Saved entries
□ □ □ □ □ □ □

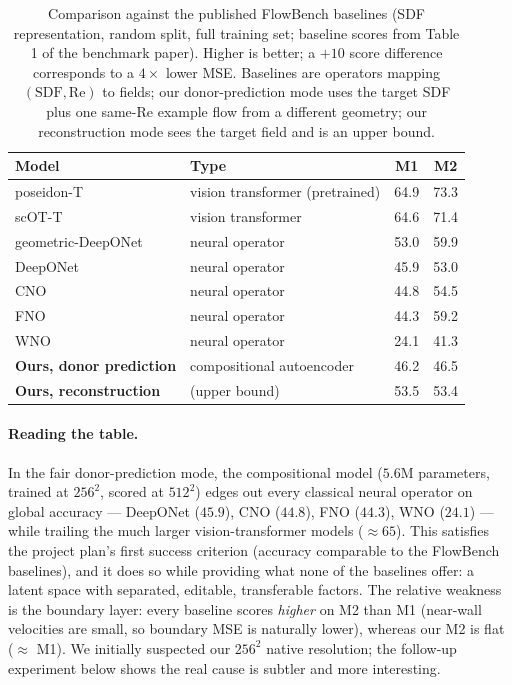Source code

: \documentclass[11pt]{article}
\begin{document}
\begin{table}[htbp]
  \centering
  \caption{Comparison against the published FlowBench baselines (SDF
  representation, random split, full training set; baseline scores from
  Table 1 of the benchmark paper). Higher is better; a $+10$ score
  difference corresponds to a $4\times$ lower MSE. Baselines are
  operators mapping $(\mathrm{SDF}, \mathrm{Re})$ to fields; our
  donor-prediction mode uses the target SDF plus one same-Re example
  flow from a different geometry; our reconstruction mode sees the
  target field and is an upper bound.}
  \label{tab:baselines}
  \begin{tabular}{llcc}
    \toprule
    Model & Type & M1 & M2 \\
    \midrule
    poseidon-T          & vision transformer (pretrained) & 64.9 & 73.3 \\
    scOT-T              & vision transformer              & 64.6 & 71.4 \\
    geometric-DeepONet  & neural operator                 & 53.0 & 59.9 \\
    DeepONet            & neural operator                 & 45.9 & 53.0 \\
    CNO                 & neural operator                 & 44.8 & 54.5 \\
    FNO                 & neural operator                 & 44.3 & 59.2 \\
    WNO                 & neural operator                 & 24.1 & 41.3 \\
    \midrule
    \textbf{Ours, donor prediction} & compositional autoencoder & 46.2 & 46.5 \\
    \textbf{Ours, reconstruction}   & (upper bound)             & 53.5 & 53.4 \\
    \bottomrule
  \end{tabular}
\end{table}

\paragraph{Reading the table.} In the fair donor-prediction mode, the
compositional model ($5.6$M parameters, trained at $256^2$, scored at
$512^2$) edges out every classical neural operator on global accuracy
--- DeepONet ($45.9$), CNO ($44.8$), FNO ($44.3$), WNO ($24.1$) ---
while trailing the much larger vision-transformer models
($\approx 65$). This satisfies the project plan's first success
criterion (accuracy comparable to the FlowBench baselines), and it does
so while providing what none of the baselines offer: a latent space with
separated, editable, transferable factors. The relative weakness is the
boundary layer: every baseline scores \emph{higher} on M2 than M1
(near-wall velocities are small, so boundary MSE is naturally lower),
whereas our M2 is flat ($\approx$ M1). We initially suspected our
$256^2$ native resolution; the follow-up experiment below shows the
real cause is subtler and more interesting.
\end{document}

□ □ □ □ □ □ □

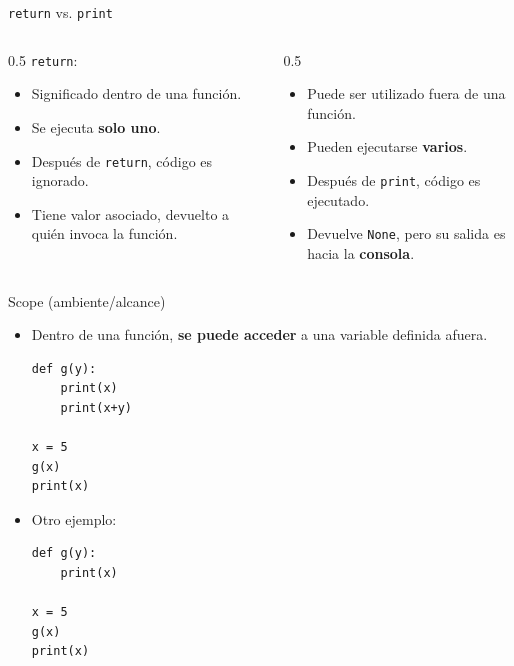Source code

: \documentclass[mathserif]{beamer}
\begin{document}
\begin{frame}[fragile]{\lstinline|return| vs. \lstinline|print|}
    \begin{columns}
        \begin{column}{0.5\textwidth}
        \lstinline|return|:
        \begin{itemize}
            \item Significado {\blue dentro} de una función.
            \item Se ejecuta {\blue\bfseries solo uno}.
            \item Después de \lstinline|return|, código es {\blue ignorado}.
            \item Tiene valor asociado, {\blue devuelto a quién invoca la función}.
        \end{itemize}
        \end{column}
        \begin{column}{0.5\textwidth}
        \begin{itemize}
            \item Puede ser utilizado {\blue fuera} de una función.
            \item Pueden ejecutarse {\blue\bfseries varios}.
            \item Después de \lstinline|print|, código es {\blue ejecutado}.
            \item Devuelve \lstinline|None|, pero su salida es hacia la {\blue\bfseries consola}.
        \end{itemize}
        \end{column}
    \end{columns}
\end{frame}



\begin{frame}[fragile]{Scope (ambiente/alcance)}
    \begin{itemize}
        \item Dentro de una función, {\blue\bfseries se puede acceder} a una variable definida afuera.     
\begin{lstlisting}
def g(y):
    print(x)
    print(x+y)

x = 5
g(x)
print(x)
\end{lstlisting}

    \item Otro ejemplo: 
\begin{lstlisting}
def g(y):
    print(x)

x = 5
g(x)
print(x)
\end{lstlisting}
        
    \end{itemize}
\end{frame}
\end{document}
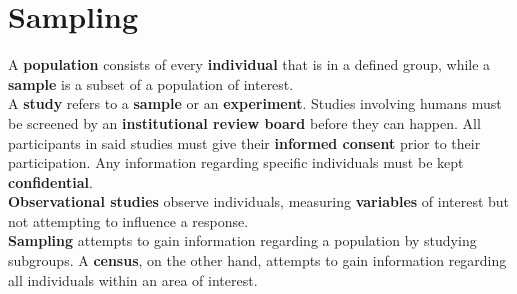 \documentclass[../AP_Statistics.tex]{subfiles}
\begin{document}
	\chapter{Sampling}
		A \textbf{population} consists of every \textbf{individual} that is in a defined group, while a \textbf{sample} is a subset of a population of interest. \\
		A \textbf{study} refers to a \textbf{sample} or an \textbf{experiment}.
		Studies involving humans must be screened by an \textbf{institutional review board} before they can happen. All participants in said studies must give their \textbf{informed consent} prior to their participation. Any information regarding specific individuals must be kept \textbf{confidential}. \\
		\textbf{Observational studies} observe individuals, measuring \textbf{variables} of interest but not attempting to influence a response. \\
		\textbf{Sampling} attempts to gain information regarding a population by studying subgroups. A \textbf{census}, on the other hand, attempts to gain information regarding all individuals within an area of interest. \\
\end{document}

□ □ □ □ □ □ □

■ **TASK PROMPT**:
Report only how many lines in the entries above contain the string "sample".

■ **RESULT OF THE TASK**:
2